Some SWEET updates!

As many of you may know, I grew up in a rural area showing livestock, baling hay and working for the man (my dad). Part of living on a small farm was helping with everything that needed to be done, and now that I am older, it’s something I can really appreciate! Although, put lightly, our family of 4 had some major bonding experiences…

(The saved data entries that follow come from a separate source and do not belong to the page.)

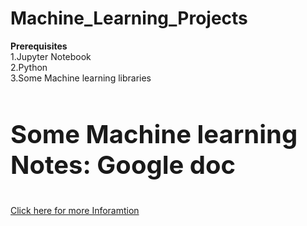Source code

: # Machine_Learning_Projects
<b>Prerequisites</b><br/>
1.Jupyter Notebook<br/>
2.Python<br/>
3.Some Machine learning libraries</br></br>
<b><p style="font-size:40px;">Some Machine learning Notes: Google doc</p></b>
<a href="https://docs.google.com/document/d/1MdlJwaweghV7QYfcr7PIH-VqLQE6yNRn5lqFDv9R1OY/edit?usp=sharing">Click here for more Inforamtion</a>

One of the hobbies my dad got into years ago was harvesting maple syrup from our maple trees! We started with just a small pop up tent in our driveway, and now we have an AWESOME sugar shack in the woods. It has turned into such a fun thing to do with friends and family during the spring! The process is literally taking sap that runs from trees and boiling the water off of it down to a specific sugar content that is defined as syrup! We just finished for the season about a week ago.



5 things you didn’t know about Maple Syrup!

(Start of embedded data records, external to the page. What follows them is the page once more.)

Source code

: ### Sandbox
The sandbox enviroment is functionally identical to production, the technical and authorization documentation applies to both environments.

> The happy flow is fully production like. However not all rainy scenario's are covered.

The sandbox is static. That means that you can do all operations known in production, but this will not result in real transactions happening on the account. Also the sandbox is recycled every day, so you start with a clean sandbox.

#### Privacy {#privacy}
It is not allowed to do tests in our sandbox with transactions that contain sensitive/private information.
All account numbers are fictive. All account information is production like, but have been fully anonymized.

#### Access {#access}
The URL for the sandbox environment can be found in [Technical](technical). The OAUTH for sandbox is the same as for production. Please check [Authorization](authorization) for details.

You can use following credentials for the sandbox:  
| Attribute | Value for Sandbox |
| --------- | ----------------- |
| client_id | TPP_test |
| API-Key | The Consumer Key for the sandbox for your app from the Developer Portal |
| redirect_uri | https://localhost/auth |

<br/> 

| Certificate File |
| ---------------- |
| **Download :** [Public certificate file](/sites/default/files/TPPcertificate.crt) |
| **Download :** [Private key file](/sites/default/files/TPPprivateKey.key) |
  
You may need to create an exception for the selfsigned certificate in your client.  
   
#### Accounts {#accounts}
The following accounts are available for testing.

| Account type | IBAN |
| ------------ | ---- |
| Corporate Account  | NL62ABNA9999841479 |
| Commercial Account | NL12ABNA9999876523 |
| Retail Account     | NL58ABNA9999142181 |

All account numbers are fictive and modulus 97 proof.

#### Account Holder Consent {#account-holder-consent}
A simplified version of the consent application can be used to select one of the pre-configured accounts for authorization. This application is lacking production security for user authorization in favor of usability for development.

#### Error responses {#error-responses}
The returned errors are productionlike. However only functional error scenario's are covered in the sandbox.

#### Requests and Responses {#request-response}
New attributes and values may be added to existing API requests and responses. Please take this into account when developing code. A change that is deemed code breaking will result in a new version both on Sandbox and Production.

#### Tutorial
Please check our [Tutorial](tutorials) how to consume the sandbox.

  • It takes ~40 gallons of sap to make 1 gallon of actual syrup
  • The time of year to harvest may change depending on the year, but sap runs best when it’s below freezing at night and above freezing during the day
  • It actually carries more vitamins/minerals than some other sweeteners
  • 1 tablespoon has about 50 calories
  • Maple syrup still is considered an “added sugar” from a regulatory standpoint even though it is derived from nature and contains only one ingredient…

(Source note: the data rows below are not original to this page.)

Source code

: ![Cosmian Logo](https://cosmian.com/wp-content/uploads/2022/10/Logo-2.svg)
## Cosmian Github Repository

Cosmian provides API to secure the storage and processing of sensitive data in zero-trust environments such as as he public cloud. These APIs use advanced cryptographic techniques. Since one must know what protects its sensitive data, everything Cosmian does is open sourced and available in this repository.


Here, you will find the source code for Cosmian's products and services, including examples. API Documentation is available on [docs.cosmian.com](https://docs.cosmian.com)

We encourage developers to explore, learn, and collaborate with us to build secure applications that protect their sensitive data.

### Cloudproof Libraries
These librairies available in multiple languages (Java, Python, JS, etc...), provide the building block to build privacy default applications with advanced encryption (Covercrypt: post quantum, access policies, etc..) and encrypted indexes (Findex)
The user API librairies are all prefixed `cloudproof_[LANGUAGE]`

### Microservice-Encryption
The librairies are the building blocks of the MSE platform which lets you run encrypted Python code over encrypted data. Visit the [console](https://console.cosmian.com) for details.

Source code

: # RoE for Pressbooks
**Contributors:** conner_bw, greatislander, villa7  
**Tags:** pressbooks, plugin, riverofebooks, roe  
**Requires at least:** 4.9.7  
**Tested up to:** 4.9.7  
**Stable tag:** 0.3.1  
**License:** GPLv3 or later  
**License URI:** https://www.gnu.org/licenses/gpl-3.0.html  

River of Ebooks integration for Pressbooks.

“Added sugars” are a new addition to the Nutrition Facts Panel as a part of the FDA label reform. This is meant to inform consumers of how much sugar is added to a food vs. how much was in there to begin with. There will still also be a total sugars line that adds both natural and added sugars together.

Foods that have naturally occurring sugars are foods like milk, yogurt and fruit.

Added sugars in foods come in the form of honey, table/white sugar, molasses, corn syrup, maple syrup etc. meaning that its sole purpose in that food was to sweeten it. So if you add fruit to a bar, that does NOT count as added sugar. Here is a quick look at the differences you will be seeing in Nutrition Facts Panels from now until 2020.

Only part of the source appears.